WORK REQUEST: Write each entry again exactly as shown, but without the images it holds.

MATERIAL PROVIDED:
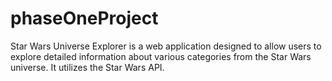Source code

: # phaseOneProject
Star Wars Universe Explorer is a web application designed to allow users to explore detailed information about various categories from the Star Wars universe. It utilizes the Star Wars API.
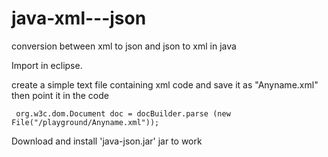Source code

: java-xml---json
===============

conversion between xml to json and json to xml in java

Import in eclipse.

create a simple text file containing xml code and save it as "Anyname.xml" then point it in the code 

     org.w3c.dom.Document doc = docBuilder.parse (new File("/playground/Anyname.xml")); 
     

Download and install 'java-json.jar' jar to work


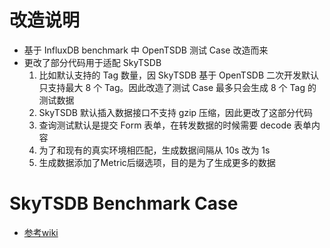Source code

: # 改造说明
- 基于 InfluxDB benchmark 中 OpenTSDB 测试 Case 改造而来
- 更改了部分代码用于适配 SkyTSDB
    1. 比如默认支持的 Tag 数量，因 SkyTSDB 基于 OpenTSDB 二次开发默认只支持最大 8 个 Tag。因此改造了测试 Case 最多只会生成 8 个 Tag 的测试数据
    2. SkyTSDB 默认插入数据接口不支持 gzip 压缩，因此更改了这部分代码
    3. 查询测试默认是提交 Form 表单，在转发数据的时候需要 decode 表单内容
    4. 为了和现有的真实环境相匹配，生成数据间隔从 10s 改为 1s
    5. 生成数据添加了Metric后缀选项，目的是为了生成更多的数据
    
# SkyTSDB Benchmark Case
- [参考wiki](http://192.168.20.14/SkyDB/SkyTSDB-Benchmark/wikis/SkyTSDB-Benchmark-Case)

FINAL ANSWER:
Source code

: # phaseOneProject
Star Wars Universe Explorer is a web application designed to allow users to explore detailed information about various categories from the Star Wars universe. It utilizes the Star Wars API.
Source code

: java-xml---json
===============

conversion between xml to json and json to xml in java

Import in eclipse.

create a simple text file containing xml code and save it as "Anyname.xml" then point it in the code 

     org.w3c.dom.Document doc = docBuilder.parse (new File("/playground/Anyname.xml")); 
     

Download and install 'java-json.jar' jar to work


Source code

: # 改造说明
- 基于 InfluxDB benchmark 中 OpenTSDB 测试 Case 改造而来
- 更改了部分代码用于适配 SkyTSDB
    1. 比如默认支持的 Tag 数量，因 SkyTSDB 基于 OpenTSDB 二次开发默认只支持最大 8 个 Tag。因此改造了测试 Case 最多只会生成 8 个 Tag 的测试数据
    2. SkyTSDB 默认插入数据接口不支持 gzip 压缩，因此更改了这部分代码
    3. 查询测试默认是提交 Form 表单，在转发数据的时候需要 decode 表单内容
    4. 为了和现有的真实环境相匹配，生成数据间隔从 10s 改为 1s
    5. 生成数据添加了Metric后缀选项，目的是为了生成更多的数据
    
# SkyTSDB Benchmark Case
- [参考wiki](http://192.168.20.14/SkyDB/SkyTSDB-Benchmark/wikis/SkyTSDB-Benchmark-Case)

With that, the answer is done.